→ **Goal of the exercise**:
The answer must consist of every line in the data that contains "二维数组列数".

(Recorded information)

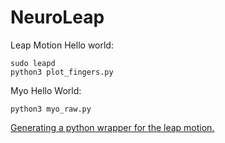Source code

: # NeuroLeap

Leap Motion Hello world:
```
sudo leapd
python3 plot_fingers.py
```

Myo Hello World:
```
python3 myo_raw.py
```

[Generating a python wrapper for the leap motion.](https://support.leapmotion.com/hc/en-us/articles/360004362237-Generating-a-Python-3-3-0-Wrapper-with-SWIG-2-0-9)
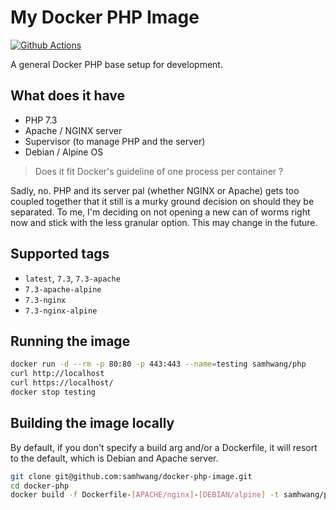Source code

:# My Docker PHP Image

[![Github Actions](https://github.com/samhwang/docker-php-image/workflows/Build%20Docker%20images/badge.svg)](https://github.com/samhwang/docker-php-image/actions)

A general Docker PHP base setup for development.

## What does it have

- PHP 7.3
- Apache / NGINX server
- Supervisor (to manage PHP and the server)
- Debian / Alpine OS

> Does it fit Docker's guideline of one process per container ?

Sadly, no. PHP and its server pal (whether NGINX or Apache) gets
too coupled together that it still is a murky ground decision on
should they be separated. To me, I'm deciding on not opening a new
can of worms right now and stick with the less granular option.
This may change in the future.

## Supported tags

- `latest`, `7.3`, `7.3-apache`
- `7.3-apache-alpine`
- `7.3-nginx`
- `7.3-nginx-alpine`

## Running the image

```bash
docker run -d --rm -p 80:80 -p 443:443 --name=testing samhwang/php
curl http://localhost
curl https://localhost/
docker stop testing
```

## Building the image locally

By default, if you don't specify a build arg and/or a Dockerfile, it
will resort to the default, which is Debian and Apache server.

```bash
git clone git@github.com:samhwang/docker-php-image.git
cd docker-php
docker build -f Dockerfile-[APACHE/nginx]-[DEBIAN/alpine] -t samhwang/php:latest .
```
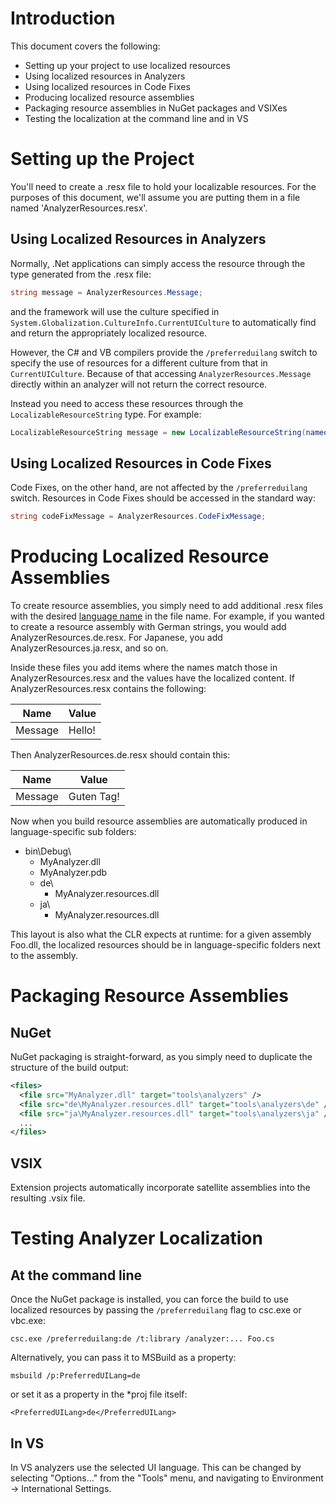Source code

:Introduction
============

This document covers the following:
* Setting up your project to use localized resources
 * Using localized resources in Analyzers
 * Using localized resources in Code Fixes
* Producing localized resource assemblies
* Packaging resource assemblies in NuGet packages and VSIXes
* Testing the localization at the command line and in VS

Setting up the Project
=======================

You'll need to create a .resx file to hold your localizable resources. For the purposes of this document, we'll assume you are putting them in a file named 'AnalyzerResources.resx'.

Using Localized Resources in Analyzers
--------------------------------------

Normally, .Net applications can simply access the resource through the type generated from the .resx file:
``` C#
string message = AnalyzerResources.Message;
```
and the framework will use the culture specified in `System.Globalization.CultureInfo.CurrentUICulture` to automatically find and return the appropriately localized resource.

However, the C# and VB compilers provide the `/preferreduilang` switch to specify the use of resources for a different culture from that in `CurrentUICulture`. Because of that accessing `AnalyzerResources.Message` directly within an analyzer will not return the correct resource. 

Instead you need to access these resources through the `LocalizableResourceString` type. For example:
``` C#
LocalizableResourceString message = new LocalizableResourceString(nameof(AnalyzerResources.Message), AnalyzerResources.ResourceManager, typeof(AnalyzerResources));
```

Using Localized Resources in Code Fixes
---------------------------------------

Code Fixes, on the other hand, are not affected by the `/preferreduilang` switch. Resources in Code Fixes should be accessed in the standard way:
``` C#
string codeFixMessage = AnalyzerResources.CodeFixMessage;
```

Producing Localized Resource Assemblies
=======================================

To create resource assemblies, you simply need to add additional .resx files with the desired [language name](https://msdn.microsoft.com/en-us/library/windows/desktop/dd318696(v=vs.85).aspx) in the file name. For example, if you wanted to create a resource assembly with German strings, you would add AnalyzerResources.de.resx. For Japanese, you add AnalyzerResources.ja.resx, and so on.

Inside these files you add items where the names match those in AnalyzerResources.resx and the values have the localized content. If AnalyzerResources.resx contains the following:

Name    | Value
--------|-------
Message | Hello!

Then AnalyzerResources.de.resx should contain this:

Name    | Value
--------|-----------
Message | Guten Tag!

Now when you build resource assemblies are automatically produced in language-specific sub folders:

- bin\Debug\
  - MyAnalyzer.dll
  - MyAnalyzer.pdb
  - de\
    - MyAnalyzer.resources.dll
  - ja\
    - MyAnalyzer.resources.dll

This layout is also what the CLR expects at runtime: for a given assembly Foo.dll, the localized resources should be in language-specific folders next to the assembly.

Packaging Resource Assemblies
=============================

NuGet
-----
NuGet packaging is straight-forward, as you simply need to duplicate the structure of the build output:
``` XML
<files>
  <file src="MyAnalyzer.dll" target="tools\analyzers" />
  <file src="de\MyAnalyzer.resources.dll" target="tools\analyzers\de" />
  <file src="ja\MyAnalyzer.resources.dll" target="tools\analyzers\ja" />
  ...
</files>
```

VSIX
----

Extension projects automatically incorporate satellite assemblies into the resulting .vsix file.

Testing Analyzer Localization
=============================

At the command line
-------------------
Once the NuGet package is installed, you can force the build to use localized resources by passing the `/preferreduilang` flag to csc.exe or vbc.exe:

    csc.exe /preferreduilang:de /t:library /analyzer:... Foo.cs
    
Alternatively, you can pass it to MSBuild as a property:

    msbuild /p:PreferredUILang=de
    
or set it as a property in the *proj file itself:

    <PreferredUILang>de</PreferredUILang>

In VS
-----

In VS analyzers use the selected UI language. This can be changed by selecting "Options..." from the "Tools" menu, and navigating to Environment -> International Settings.
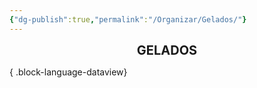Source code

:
 ```yaml
---
{"dg-publish":true,"permalink":"/Organizar/Gelados/"}
---
```


<div style="text-align: center;"> <span style="font-size: 20px;"><b>GELADOS</b></span> </div>


{ .block-language-dataview}

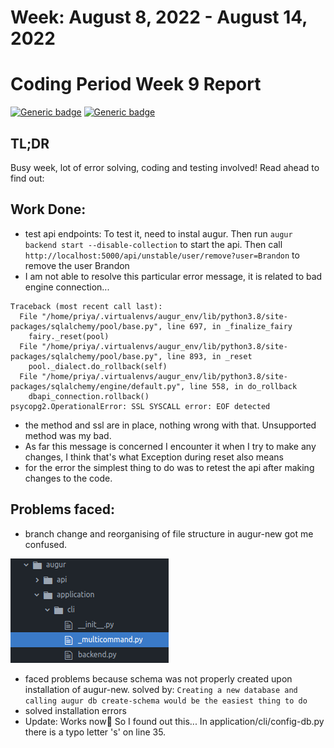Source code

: # Week: August 8, 2022 - August 14, 2022
# Coding Period Week 9 Report
[![Generic badge](https://img.shields.io/badge/Status-Done-<>.svg)](https://shields.io/)
[![Generic badge](https://img.shields.io/badge/Last_Updated_(IST)-August_14,_2022-e10b95.svg)](https://shields.io/)

## TL;DR
Busy week, lot of error solving, coding and testing involved! Read ahead to find out:

## Work Done:
- test api endpoints: 
To test it, need to instal augur. Then run `augur backend start --disable-collection` to start the api. Then call `http://localhost:5000/api/unstable/user/remove?user=Brandon` to remove the user Brandon
- I am not able to resolve this particular error message, it is related to bad engine connection...
```Exception during reset or similar
Traceback (most recent call last):
  File "/home/priya/.virtualenvs/augur_env/lib/python3.8/site-packages/sqlalchemy/pool/base.py", line 697, in _finalize_fairy
    fairy._reset(pool)
  File "/home/priya/.virtualenvs/augur_env/lib/python3.8/site-packages/sqlalchemy/pool/base.py", line 893, in _reset
    pool._dialect.do_rollback(self)
  File "/home/priya/.virtualenvs/augur_env/lib/python3.8/site-packages/sqlalchemy/engine/default.py", line 558, in do_rollback
    dbapi_connection.rollback()
psycopg2.OperationalError: SSL SYSCALL error: EOF detected 
```
- the method and ssl are in place, nothing wrong with that. Unsupported method was my bad.
- As far this message is concerned I encounter it when I try to make any changes, I think that's what Exception during reset also means
- for the error the simplest thing to do was to retest the api after making changes to the code.

## Problems faced:
- branch change and reorganising of file structure in augur-new got me confused. 

![image schema](project/assets/filestructure.png)

- faced problems because schema was not properly created upon installation of augur-new. solved by: `Creating a new database and calling augur db create-schema would be the easiest thing to do`
- solved installation errors 
- Update: 
Works now🥳
So I found out this... In application/cli/config-db.py there is a typo letter 's' on line 35.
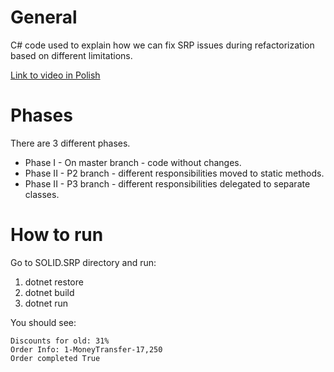 # General
C# code used to explain how we can fix SRP issues during refactorization based on different limitations.

[Link to video in Polish](https://www.youtube.com/watch?v=MJ1h2f2VCtY)

# Phases 

There are 3 different phases. 
* Phase I - On master branch - code without changes. 
* Phase II - P2 branch - different responsibilities moved to static methods. 
* Phase II - P3 branch - different responsibilities delegated to separate classes. 


# How to run

Go to SOLID.SRP directory and run: 

1. dotnet restore
2. dotnet build
3. dotnet run

You should see:

```
Discounts for old: 31%
Order Info: 1-MoneyTransfer-17,250
Order completed True
```


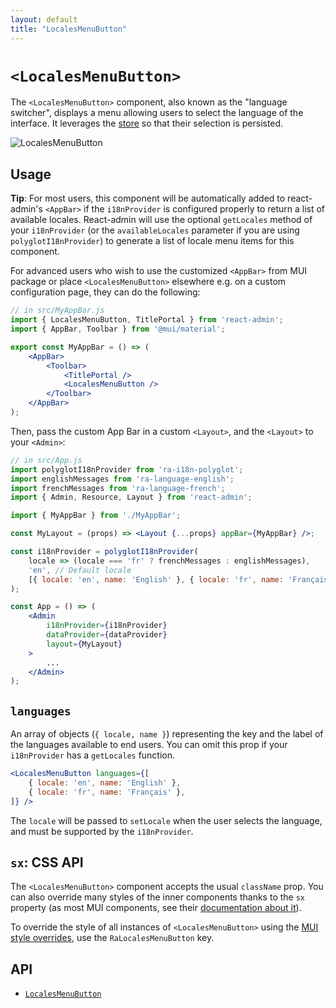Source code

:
 ```yaml
---
layout: default
title: "LocalesMenuButton"
---
```


# `<LocalesMenuButton>`

The `<LocalesMenuButton>` component, also known as the "language switcher", displays a menu allowing users to select the language of the interface. It leverages the [store](./Store.md) so that their selection is persisted.

![LocalesMenuButton](./img/LocalesMenuButton.gif)

## Usage

**Tip**: For most users, this component will be automatically added to react-admin's `<AppBar>` if the `i18nProvider` is configured properly to return a list of available locales. React-admin will use the optional `getLocales` method of your `i18nProvider` (or the `availableLocales` parameter if you are using `polyglotI18nProvider`) to generate a list of locale menu items for this component.

For advanced users who wish to use the customized `<AppBar>` from MUI package or place `<LocalesMenuButton>` elsewhere e.g. on a custom configuration page, they can do the following:

```jsx
// in src/MyAppBar.js
import { LocalesMenuButton, TitlePortal } from 'react-admin';
import { AppBar, Toolbar } from '@mui/material';

export const MyAppBar = () => (
    <AppBar>
        <Toolbar>
            <TitlePortal />
            <LocalesMenuButton />
        </Toolbar>
    </AppBar>
);
```

Then, pass the custom App Bar in a custom `<Layout>`, and the `<Layout>` to your `<Admin>`:

```jsx
// in src/App.js
import polyglotI18nProvider from 'ra-i18n-polyglot';
import englishMessages from 'ra-language-english';
import frenchMessages from 'ra-language-french';
import { Admin, Resource, Layout } from 'react-admin';

import { MyAppBar } from './MyAppBar';

const MyLayout = (props) => <Layout {...props} appBar={MyAppBar} />;

const i18nProvider = polyglotI18nProvider(
    locale => (locale === 'fr' ? frenchMessages : englishMessages),
    'en', // Default locale
    [{ locale: 'en', name: 'English' }, { locale: 'fr', name: 'Français' }]
);

const App = () => (
    <Admin
        i18nProvider={i18nProvider}
        dataProvider={dataProvider}
        layout={MyLayout}
    >
        ...
    </Admin>
);
```

## `languages`

An array of objects (`{ locale, name }`) representing the key and the label of the languages available to end users. You can omit this prop if your `i18nProvider` has a `getLocales` function.

```jsx
<LocalesMenuButton languages={[
    { locale: 'en', name: 'English' },
    { locale: 'fr', name: 'Français' },
]} />
```

The `locale` will be passed to `setLocale` when the user selects the language, and must be supported by the `i18nProvider`.

## `sx`: CSS API

The `<LocalesMenuButton>` component accepts the usual `className` prop. You can also override many styles of the inner components thanks to the `sx` property (as most MUI components, see their [documentation about it](https://mui.com/customization/how-to-customize/#overriding-nested-component-styles)).

To override the style of all instances of `<LocalesMenuButton>` using the [MUI style overrides](https://mui.com/customization/globals/#css), use the `RaLocalesMenuButton` key.

## API

* [`LocalesMenuButton`]

[`LocalesMenuButton`]: https://github.com/marmelab/react-admin/blob/master/packages/ra-ui-materialui/src/button/LocalesMenuButton.tsx
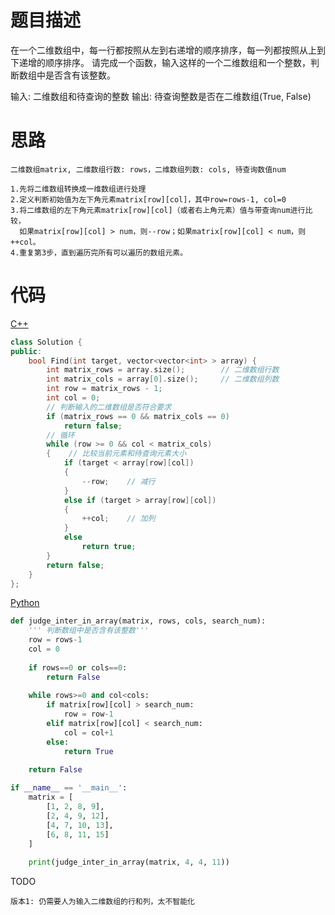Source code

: # 题目描述

在一个二维数组中，每一行都按照从左到右递增的顺序排序，每一列都按照从上到下递增的顺序排序。
请完成一个函数，输入这样的一个二维数组和一个整数，判断数组中是否含有该整数。

输入: 二维数组和待查询的整数
输出: 待查询整数是否在二维数组(True, False)

# 思路

	二维数组matrix, 二维数组行数: rows，二维数组列数: cols, 待查询数值num

	1.先将二维数组转换成一维数组进行处理
	2.定义判断初始值为左下角元素matrix[row][col]，其中row=rows-1, col=0
	3.将二维数组的左下角元素matrix[row][col]（或者右上角元素）值与带查询num进行比较，
	  如果matrix[row][col] > num，则--row；如果matrix[row][col] < num，则++col。
	4.重复第3步，直到遍历完所有可以遍历的数组元素。

# 代码

[C++](FindInPartiallySortedMatrix.cpp)

```c++
class Solution {
public:
	bool Find(int target, vector<vector<int> > array) {
		int matrix_rows = array.size();        // 二维数组行数
		int matrix_cols = array[0].size();     // 二维数组列数
		int row = matrix_rows - 1;
		int col = 0;
		// 判断输入的二维数组是否符合要求
		if (matrix_rows == 0 && matrix_cols == 0)
			return false;
		// 循环
		while (row >= 0 && col < matrix_cols)
		{    // 比较当前元素和待查询元素大小
			if (target < array[row][col])
			{
				--row;    // 减行
			}
			else if (target > array[row][col])
			{
				++col;    // 加列
			}
			else
				return true;
		}
		return false;
	}
};
```



[Python](FindInPartiallySortedMatrix.py)

```python
def judge_inter_in_array(matrix, rows, cols, search_num):
	''' 判断数组中是否含有该整数'''
	row = rows-1
	col = 0
	
	if rows==0 or cols==0:
		return False
	
	while rows>=0 and col<cols:
		if matrix[row][col] > search_num:
			row = row-1
		elif matrix[row][col] < search_num:
			col = col+1
		else:
			return True
			
	return False

if __name__ == '__main__':
	matrix = [
		[1, 2, 8, 9],
		[2, 4, 9, 12],
		[4, 7, 10, 13],
		[6, 8, 11, 15]
	]
	
	print(judge_inter_in_array(matrix, 4, 4, 11))
```



TODO

	版本1: 仍需要人为输入二维数组的行和列，太不智能化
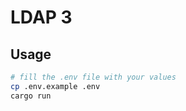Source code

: # LDAP 3
## Usage

```bash
# fill the .env file with your values
cp .env.example .env
cargo run
```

(End Recorded information)

→ **The answer**:
	二维数组matrix, 二维数组行数: rows，二维数组列数: cols, 待查询数值num
		int matrix_cols = array[0].size();     // 二维数组列数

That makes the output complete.